The King marries the chieftain, and the Troubadour marries the Princess, and in honor of this a ball is held in the palace. The animals are sad, since they have already become attached to the Troubadour, and leave Bremen, but the Troubadour and the Princess catch up with them.

== Cast ==
- Tikhon Zhiznevsky as the Troubadour
  - Miron Provorov as the Troubadour as a child
- Valentina Lyapina as the Princess
- Sergey Burunov as the Silly King
- Mariya Aronova as Louise, the Atamansha of a gang of robbers
- Konstantin Khabensky as the Detective
- Yulia Peresild as the Troubadour's mother

- Anthropomorphic animals
- Askar Nigamedzyanov as the Rooster
- Irina Gorbacheva as the Cat
- Roman Kurtsyn as the Dog
- Dmitri Dyuzhev as the Donkey

- Other cast members

== Production ==
===Development===
Since 2022, the studios "TriTe", created by film director Nikita Mikhalkov, and "Soyuzmultfilm" presented at the full-time defense of the "Cinema Foundation" an adaptation of the Soviet cartoon The Bremen Town Musicians (1969), announcing that Aleksey Nuzhnyy would become a director.

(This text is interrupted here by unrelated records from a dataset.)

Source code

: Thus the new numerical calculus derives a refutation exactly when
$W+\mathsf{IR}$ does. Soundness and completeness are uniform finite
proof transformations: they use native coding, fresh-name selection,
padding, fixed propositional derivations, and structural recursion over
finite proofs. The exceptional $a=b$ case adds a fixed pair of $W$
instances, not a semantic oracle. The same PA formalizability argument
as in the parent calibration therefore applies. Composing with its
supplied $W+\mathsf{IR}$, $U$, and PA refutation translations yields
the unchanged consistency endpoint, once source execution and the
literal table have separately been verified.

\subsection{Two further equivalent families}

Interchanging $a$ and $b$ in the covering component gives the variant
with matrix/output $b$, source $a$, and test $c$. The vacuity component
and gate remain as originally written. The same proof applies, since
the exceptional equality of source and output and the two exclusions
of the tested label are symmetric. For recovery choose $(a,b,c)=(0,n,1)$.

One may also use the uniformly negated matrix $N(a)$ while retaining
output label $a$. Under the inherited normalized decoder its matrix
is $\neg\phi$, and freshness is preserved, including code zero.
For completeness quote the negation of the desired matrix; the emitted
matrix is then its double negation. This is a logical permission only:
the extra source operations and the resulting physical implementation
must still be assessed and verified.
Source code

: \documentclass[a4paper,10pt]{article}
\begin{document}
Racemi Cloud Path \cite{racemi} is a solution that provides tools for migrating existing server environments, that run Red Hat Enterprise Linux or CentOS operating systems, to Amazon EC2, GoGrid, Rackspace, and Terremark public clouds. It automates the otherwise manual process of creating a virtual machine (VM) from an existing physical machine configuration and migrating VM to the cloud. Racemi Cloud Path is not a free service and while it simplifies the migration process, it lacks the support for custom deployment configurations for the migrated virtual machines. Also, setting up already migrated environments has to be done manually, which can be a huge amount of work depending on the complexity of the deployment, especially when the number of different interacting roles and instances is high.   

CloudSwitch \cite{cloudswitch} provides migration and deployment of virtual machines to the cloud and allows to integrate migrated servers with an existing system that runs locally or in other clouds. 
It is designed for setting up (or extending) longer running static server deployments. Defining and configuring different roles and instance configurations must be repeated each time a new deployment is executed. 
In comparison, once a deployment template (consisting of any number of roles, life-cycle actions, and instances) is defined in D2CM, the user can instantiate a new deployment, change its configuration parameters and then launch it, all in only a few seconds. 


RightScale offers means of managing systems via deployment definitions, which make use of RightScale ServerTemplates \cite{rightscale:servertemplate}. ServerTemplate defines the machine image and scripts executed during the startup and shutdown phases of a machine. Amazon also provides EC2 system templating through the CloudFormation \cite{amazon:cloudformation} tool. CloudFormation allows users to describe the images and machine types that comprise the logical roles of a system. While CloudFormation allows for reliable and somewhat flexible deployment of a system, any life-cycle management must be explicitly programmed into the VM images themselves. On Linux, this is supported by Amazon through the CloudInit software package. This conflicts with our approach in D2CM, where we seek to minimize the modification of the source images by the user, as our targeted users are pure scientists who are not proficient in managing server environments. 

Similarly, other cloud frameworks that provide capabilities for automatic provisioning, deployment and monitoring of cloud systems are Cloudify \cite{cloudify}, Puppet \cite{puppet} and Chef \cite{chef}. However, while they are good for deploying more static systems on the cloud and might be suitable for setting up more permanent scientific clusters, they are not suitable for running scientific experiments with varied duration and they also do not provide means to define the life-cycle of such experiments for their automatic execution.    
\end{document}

In January 2023, the Minister of Culture Olga Lyubimova announced that the film could receive support from the Ministry of Culture, intending to continue the "course towards family cinema" in connection with the box office success of the 2023 film Cheburashka, which collected more than 4 billion rubles in just over one week.

=== Casting ===
The main role is played by Tikhon Zhiznevsky, the star of the Russian film comic strip Major Grom.
The actor embodied on the screen the image of the leader of the musical group Troubadour and his encounter with talking animals.
The main contender for the role of the Rooster was initially Yuri Borisov, who dropped out of the project due to his busy schedule.
The company Zhiznevsky on the set was made up of no less famous and talented actors – Borisov in the role of the Rooster was replaced by Askar Nigamedzyanov, Irina Gorbacheva, Roman Kurtsyn, and Dmitri Dyuzhev. The actors spent three hours doing makeup before filming.
At first, Burunov refused the role of the King because, in his words, "he didn't understand how to play," but Nuzhnyy still managed to persuade the actor.

===Filming===
Principal photography began in the summer of 2023, taking place in the Republic of Dagestan, the Kabardino-Balkarian Republic, the Chechen Republic, the Republic of Ingushetia and the forests near Moscow region until August 2023. Two months before filming, a set of 100 houses, a city wall and a castle was built.

==Music==

At the time of the announcement, the creators had already received a license to process the original compositions by Gennady Gladkov, which were heard in the cartoon. The actors themselves sang songs and played musical instruments.

==Release==
=== Marketing ===
The first teaser trailer of The Bremen Town Musicians was released on September 13, 2023. The video caused a mostly negative reaction from viewers: many noted the repulsive images of animals, which had an "uncanny valley" effect and were reminiscent of characters from the 2019 film Cats. Viewers also jokingly called the film an adaptation of the video game Hotline Miami (2012).

===Theatrical===
The Bremen Town Musicians held its world premiere took place on December 18, 2023, at the Karo 11 October cinema center on New Arbat Avenue in Moscow.
On December 24, a special screening will take place at the Aurora cinema in Saint Petersburg, where the film will be presented by Zhiznevsky.
The film was released in the Russian Federation on January 1, 2024, including in the premium CosMAX format. The distributor of the film was Central Partnership.

==Reception==
===Box office===
On its first day, The Bremen Town Musicians collected 198.9 million rubles at the Russian box office, losing leadership only to another Central Partnership release, also released on January 1, the film Serf 2 (295 million).
By January 4, the film's box office reached 1 billion rubles; according to the KinoNews portal, which calculated the film's budget without taking into account funds from the Russian Cinema Fund, the project began to make a profit from that moment. On January 9, collections exceeded 2 billion rubles.